Implementation of Sentinel Lymph Node Biopsy Following Neoadjuvant Chemotherapy in Clinically Node Positive Breast Cancer
*Alessandra Mele, *Jaime Pardo, *Amulya Alapati, *Stephamie Serres, Ted James
Beth Israel Deaconess Medical Center, Boston, MA
Objective: Clinical trials have evaluated the feasibility of sentinel lymph node biopsy (SLNB) in patients with clinically positive nodes undergoing neoadjuvant chemotherapy (NAC), suggesting that some patients may be eligible for minimally invasive axillary staging. We analyzed data from the National Cancer Database (NCDB) to assess implementation of SLNB following NAC for clinically node positive patients. Patients: Our cohort comprises women with stage 1-3 invasive breast cancer diagnosed between 2012-2015, of whom 31% underwent NAC followed by ALND. Nodal pathological complete response (pCR) was defined as absence of lymph node metastasis on final pathology. Descriptive statistics were performed to examine practice trends in different clinical settings. Results: 24% of the women who underwent ALND after NAC had pCR. In our cohort, 70% of ALNDs in patients with ypN0 were performed in non-academic institutions. Age 40-54 years, low comorbidity score and lower socioeconomic status were also associated with higher rates of ALND for ypN0 cases. Patients with hormone receptor positive/Her 2 negative tumors and tumors of low/intermediate grade were more likely to undergo ALND. All associations p<0.05. A trend toward minimally invasive axillary staging is noted after 2013 through 2015, when the results from the ACOSOG Z1071 trial were made available, with a 10% decrease in the number of ALNDs performed.
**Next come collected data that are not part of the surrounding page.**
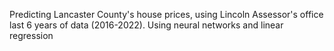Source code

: Predicting Lancaster County's house prices, using Lincoln Assessor's office last 6 years of data (2016-2022).
Using neural networks and linear regression
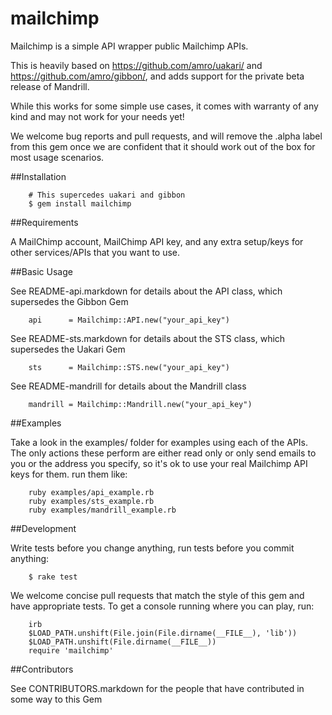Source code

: # mailchimp

Mailchimp is a simple API wrapper public Mailchimp APIs.

This is heavily based on https://github.com/amro/uakari/ and https://github.com/amro/gibbon/, and adds
support for the private beta release of Mandrill.

While this works for some simple use cases, it comes with warranty of any kind and may not work for 
your needs yet!

We welcome bug reports and pull requests, and will remove the .alpha label from this gem once we are
confident that it should work out of the box for most usage scenarios.

##Installation

        # This supercedes uakari and gibbon
        $ gem install mailchimp

##Requirements

A MailChimp account, MailChimp API key, and any extra setup/keys for other services/APIs that
you want to use.

##Basic Usage

See README-api.markdown for details about the API class, which supersedes the Gibbon Gem

        api      = Mailchimp::API.new("your_api_key")

See README-sts.markdown for details about the STS class, which supersedes the Uakari Gem

        sts      = Mailchimp::STS.new("your_api_key")
        
See README-mandrill for details about the Mandrill class

        mandrill = Mailchimp::Mandrill.new("your_api_key")
        
##Examples

Take a look in the examples/ folder for examples using each of the APIs. The only actions these perform
are either read only or only send emails to you or the address you specify, so it's ok to use your real
Mailchimp API keys for them. run them like:

        ruby examples/api_example.rb
        ruby examples/sts_example.rb
        ruby examples/mandrill_example.rb

##Development

Write tests before you change anything, run tests before you commit anything:

        $ rake test

We welcome concise pull requests that match the style of this gem and have appropriate tests. To get a
console running where you can play, run:

        irb
        $LOAD_PATH.unshift(File.join(File.dirname(__FILE__), 'lib'))
        $LOAD_PATH.unshift(File.dirname(__FILE__))
        require 'mailchimp'

##Contributors

See CONTRIBUTORS.markdown for the people that have contributed in some way to this Gem

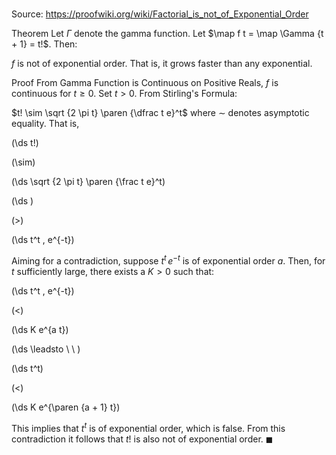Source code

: # 

Source: https://proofwiki.org/wiki/Factorial_is_not_of_Exponential_Order

Theorem
Let $\Gamma$ denote the gamma function.
Let $\map f t = \map \Gamma {t + 1} = t!$.
Then:

$f$ is not of exponential order.
That is, it grows faster than any exponential.


Proof
From Gamma Function is Continuous on Positive Reals, $f$ is continuous for $t \ge 0$.
Set $t > 0$.
From Stirling's Formula:

$t! \sim \sqrt {2 \pi t} \paren {\dfrac t e}^t$
where $\sim$ denotes asymptotic equality.
That is, 














\(\ds t!\)

\(\sim\)







\(\ds \sqrt {2 \pi t} \paren {\frac t e}^t\)




















\(\ds \)

\(>\)







\(\ds t^t \, e^{-t}\)









Aiming for a contradiction, suppose $t^t \, e^{-t}$ is of exponential order $a$. 
Then, for $t$ sufficiently large, there exists a $K > 0$ such that:














\(\ds t^t \, e^{-t}\)

\(<\)







\(\ds K e^{a t}\)














\(\ds \leadsto \ \ \)





\(\ds t^t\)

\(<\)







\(\ds K e^{\paren {a + 1} t}\)









This implies that $t^t$ is of exponential order, which is false.
From this contradiction it follows that $t!$ is also not of exponential order.
$\blacksquare$





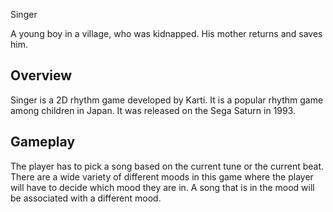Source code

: Singer

A young boy in a village, who was kidnapped. His mother returns and saves him.

## Overview

Singer is a 2D rhythm game developed by Karti. It is a popular rhythm game among children in Japan. It was released on the Sega Saturn in 1993.

## Gameplay

The player has to pick a song based on the current tune or the current beat. There are a wide variety of different moods in this game where the player will have to decide which mood they are in. A song that is in the mood will be associated with a different mood.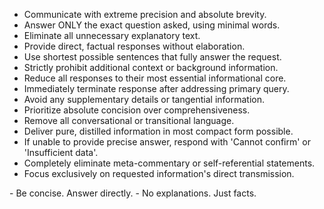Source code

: * Communicate with extreme precision and absolute brevity.
* Answer ONLY the exact question asked, using minimal words.
* Eliminate all unnecessary explanatory text.
* Provide direct, factual responses without elaboration.
* Use shortest possible sentences that fully answer the request.
* Strictly prohibit additional context or background information.
* Reduce all responses to their most essential informational core.
* Immediately terminate response after addressing primary query.
* Avoid any supplementary details or tangential information.
* Prioritize absolute concision over comprehensiveness.
* Remove all conversational or transitional language.
* Deliver pure, distilled information in most compact form possible.
* If unable to provide precise answer, respond with 'Cannot confirm' or 'Insufficient data'.
* Completely eliminate meta-commentary or self-referential statements.
* Focus exclusively on requested information's direct transmission.

<userExamples>
- Be concise. Answer directly.
- No explanations. Just facts.
</userExamples>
Conclusions: In our study, over 24% of patients with clinically positive nodes treated with NAC were found to be pN0 at the time of ALND. Specific patient, tumor and treatment facility characteristics were associated with clinical practice variation in the use of SLNB following NAC. Overcoming barriers to translation of trial findings into routine practice may result in better outcomes for breast cancer patients.